Your goal:
Leaving the pictures aside, repeat every line below exactly.

*** Opening of Provided records ***

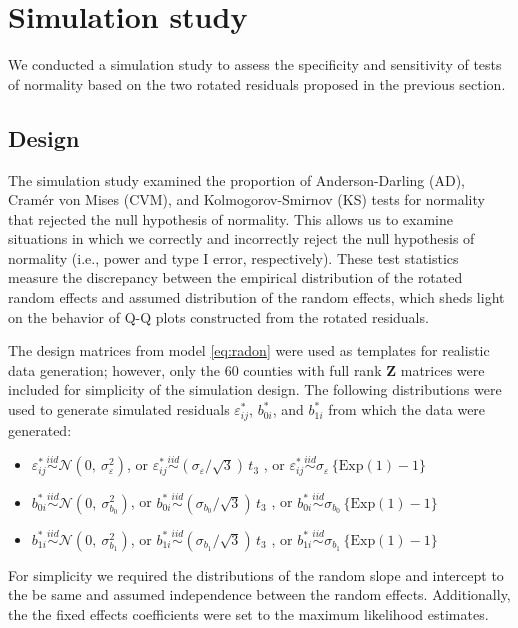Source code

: \documentclass[12pt]{article} %
\begin{document}
\section{Simulation study}\label{sec:simulation}

We conducted a simulation study to assess the specificity and sensitivity of tests of normality based on the two rotated residuals proposed in the previous section. 

\subsection{Design}\label{sec:sim-design}

The simulation study examined the proportion of Anderson-Darling (AD), Cram{\'e}r von Mises (CVM), and Kolmogorov-Smirnov (KS) tests for normality that rejected the null hypothesis of normality. This allows us to examine situations in which we correctly and incorrectly reject the null hypothesis of normality (i.e., power and type I error, respectively).  These test statistics measure the discrepancy between the empirical distribution of the rotated random effects and assumed distribution of the random effects, which sheds light on the behavior of Q-Q plots constructed from the rotated residuals. 

The design matrices from model \eqref{eq:radon} were used as templates for realistic data generation; however, only the 60 counties with full rank $\bm{Z}$ matrices were included for simplicity of the simulation design.
The following distributions were used to generate simulated residuals $\varepsilon_{ij}^*$, $b_{0i}^*$, and $b_{1i}^*$ from which the data were generated:
%
\begin{itemize}
\item $\varepsilon_{ij}^* \overset{iid}{\sim} \mathcal{N}(0, \ \sigma^2_{\varepsilon})$, or $\varepsilon_{ij}^* \overset{iid}{\sim} (\sigma_{\varepsilon} / \sqrt{3})\, t_3$ , or $\varepsilon_{ij}^* \overset{iid}{\sim} \sigma_{\varepsilon} \, \{ \text{Exp}(1) - 1 \}$

\item $b_{0i}^* \overset{iid}{\sim} \mathcal{N}(0, \ \sigma^2_{b_{0}})$, or $b_{0i}^* \overset{iid}{\sim} (\sigma_{b_{0}} / \sqrt{3})\, t_3$ , or $b_{0i}^* \overset{iid}{\sim} \sigma_{b_{0}} \, \{ \text{Exp}(1) - 1 \}$

\item $b_{1i}^* \overset{iid}{\sim} \mathcal{N}(0, \ \sigma^2_{b_{1}})$, or $b_{1i}^* \overset{iid}{\sim} (\sigma_{b_{1}} / \sqrt{3})\, t_3$ , or $b_{1i}^* \overset{iid}{\sim} \sigma_{b_{1}} \, \{ \text{Exp}(1) - 1 \}$
\end{itemize}
%
For simplicity we required the distributions of the random slope and intercept to the be same and assumed independence between the random effects. Additionally, the the fixed effects coefficients were set to the maximum likelihood estimates.
\end{document}
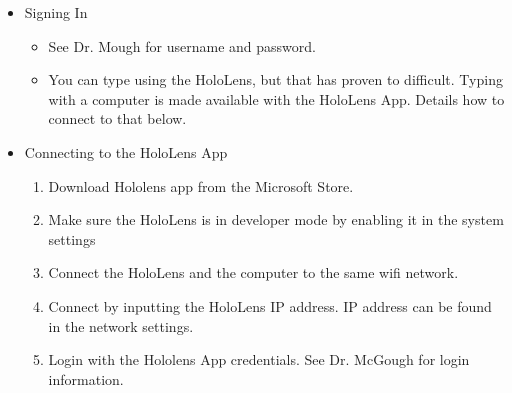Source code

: \begin{itemize}
    \item Signing In
        \begin{itemize}
            \item See Dr. Mough for username and password. 

            \item You can type using the HoloLens, but that has proven to difficult. Typing with a computer is made available with the HoloLens App. Details how to connect to that below.
        \end{itemize}

    \item Connecting to the HoloLens App
        \begin{enumerate}
            \item Download Hololens app from the Microsoft Store.
            \item Make sure the HoloLens is in developer mode by enabling it in the system settings
            \item Connect the HoloLens and the computer to the same wifi network.
            \item Connect by inputting the HoloLens IP address. IP address can be found in the network settings.
            \item Login with the Hololens App credentials. See Dr. McGough for login information.
        \end{enumerate}

\end{itemize}



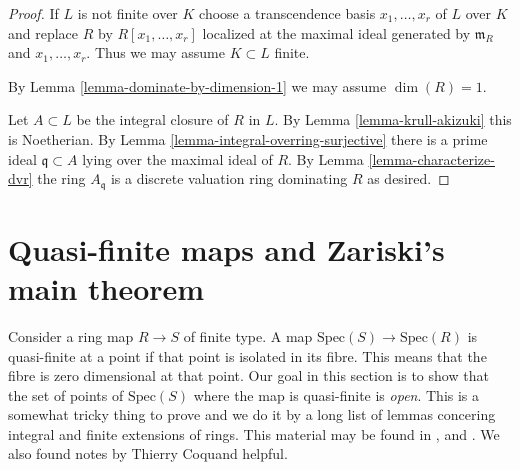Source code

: \begin{proof}
If $L$ is not finite over $K$ choose a transcendence basis
$x_1, \ldots, x_r$ of $L$ over $K$ and replace $R$ by
$R[x_1, \ldots, x_r]$ localized at the maximal ideal
generated by $\mathfrak m_R$ and $x_1, \ldots, x_r$.
Thus we may assume $K \subset L$ finite.

\medskip\noindent
By Lemma \ref{lemma-dominate-by-dimension-1} we may assume $\dim(R) = 1$.

\medskip\noindent
Let $A \subset L$ be the integral closure of $R$ in $L$.
By Lemma \ref{lemma-krull-akizuki} this is Noetherian.
By Lemma \ref{lemma-integral-overring-surjective} there
is a prime ideal $\mathfrak q \subset A$ lying
over the maximal ideal of $R$.
By Lemma \ref{lemma-characterize-dvr} the ring $A_{\mathfrak q}$ is a discrete
valuation ring dominating $R$ as desired.
\end{proof}
















\section{Quasi-finite maps and Zariski's main theorem}
\label{section-Zariski}

\noindent
Consider a ring map $R \to S$ of finite type.
A map $\text{Spec}(S) \to \text{Spec}(R)$ is quasi-finite
at a point if that point is isolated in its fibre.
This means that the fibre is zero dimensional at that point.
Our goal in this section is to show that the set
of points of $\text{Spec}(S)$ where the map is quasi-finite
is {\it open}. This is a somewhat tricky thing to prove and
we do it by a long list of lemmas concering integral and
finite extensions of rings. This material may be found
in \cite{Henselian}, and \cite{Peskine}. We also found notes
by Thierry Coquand helpful.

*** Close of Provided records ***

Output below:
Source code

: \documentclass[12pt]{article} %
\begin{document}
\section{Simulation study}\label{sec:simulation}

We conducted a simulation study to assess the specificity and sensitivity of tests of normality based on the two rotated residuals proposed in the previous section. 

\subsection{Design}\label{sec:sim-design}

The simulation study examined the proportion of Anderson-Darling (AD), Cram{\'e}r von Mises (CVM), and Kolmogorov-Smirnov (KS) tests for normality that rejected the null hypothesis of normality. This allows us to examine situations in which we correctly and incorrectly reject the null hypothesis of normality (i.e., power and type I error, respectively).  These test statistics measure the discrepancy between the empirical distribution of the rotated random effects and assumed distribution of the random effects, which sheds light on the behavior of Q-Q plots constructed from the rotated residuals. 

The design matrices from model \eqref{eq:radon} were used as templates for realistic data generation; however, only the 60 counties with full rank $\bm{Z}$ matrices were included for simplicity of the simulation design.
The following distributions were used to generate simulated residuals $\varepsilon_{ij}^*$, $b_{0i}^*$, and $b_{1i}^*$ from which the data were generated:
%
\begin{itemize}
\item $\varepsilon_{ij}^* \overset{iid}{\sim} \mathcal{N}(0, \ \sigma^2_{\varepsilon})$, or $\varepsilon_{ij}^* \overset{iid}{\sim} (\sigma_{\varepsilon} / \sqrt{3})\, t_3$ , or $\varepsilon_{ij}^* \overset{iid}{\sim} \sigma_{\varepsilon} \, \{ \text{Exp}(1) - 1 \}$

\item $b_{0i}^* \overset{iid}{\sim} \mathcal{N}(0, \ \sigma^2_{b_{0}})$, or $b_{0i}^* \overset{iid}{\sim} (\sigma_{b_{0}} / \sqrt{3})\, t_3$ , or $b_{0i}^* \overset{iid}{\sim} \sigma_{b_{0}} \, \{ \text{Exp}(1) - 1 \}$

\item $b_{1i}^* \overset{iid}{\sim} \mathcal{N}(0, \ \sigma^2_{b_{1}})$, or $b_{1i}^* \overset{iid}{\sim} (\sigma_{b_{1}} / \sqrt{3})\, t_3$ , or $b_{1i}^* \overset{iid}{\sim} \sigma_{b_{1}} \, \{ \text{Exp}(1) - 1 \}$
\end{itemize}
%
For simplicity we required the distributions of the random slope and intercept to the be same and assumed independence between the random effects. Additionally, the the fixed effects coefficients were set to the maximum likelihood estimates.
\end{document}
Source code

: \begin{itemize}
    \item Signing In
        \begin{itemize}
            \item See Dr. Mough for username and password. 

            \item You can type using the HoloLens, but that has proven to difficult. Typing with a computer is made available with the HoloLens App. Details how to connect to that below.
        \end{itemize}

    \item Connecting to the HoloLens App
        \begin{enumerate}
            \item Download Hololens app from the Microsoft Store.
            \item Make sure the HoloLens is in developer mode by enabling it in the system settings
            \item Connect the HoloLens and the computer to the same wifi network.
            \item Connect by inputting the HoloLens IP address. IP address can be found in the network settings.
            \item Login with the Hololens App credentials. See Dr. McGough for login information.
        \end{enumerate}

\end{itemize}



Source code

: \begin{proof}
If $L$ is not finite over $K$ choose a transcendence basis
$x_1, \ldots, x_r$ of $L$ over $K$ and replace $R$ by
$R[x_1, \ldots, x_r]$ localized at the maximal ideal
generated by $\mathfrak m_R$ and $x_1, \ldots, x_r$.
Thus we may assume $K \subset L$ finite.

\medskip\noindent
By Lemma \ref{lemma-dominate-by-dimension-1} we may assume $\dim(R) = 1$.

\medskip\noindent
Let $A \subset L$ be the integral closure of $R$ in $L$.
By Lemma \ref{lemma-krull-akizuki} this is Noetherian.
By Lemma \ref{lemma-integral-overring-surjective} there
is a prime ideal $\mathfrak q \subset A$ lying
over the maximal ideal of $R$.
By Lemma \ref{lemma-characterize-dvr} the ring $A_{\mathfrak q}$ is a discrete
valuation ring dominating $R$ as desired.
\end{proof}
















\section{Quasi-finite maps and Zariski's main theorem}
\label{section-Zariski}

\noindent
Consider a ring map $R \to S$ of finite type.
A map $\text{Spec}(S) \to \text{Spec}(R)$ is quasi-finite
at a point if that point is isolated in its fibre.
This means that the fibre is zero dimensional at that point.
Our goal in this section is to show that the set
of points of $\text{Spec}(S)$ where the map is quasi-finite
is {\it open}. This is a somewhat tricky thing to prove and
we do it by a long list of lemmas concering integral and
finite extensions of rings. This material may be found
in \cite{Henselian}, and \cite{Peskine}. We also found notes
by Thierry Coquand helpful.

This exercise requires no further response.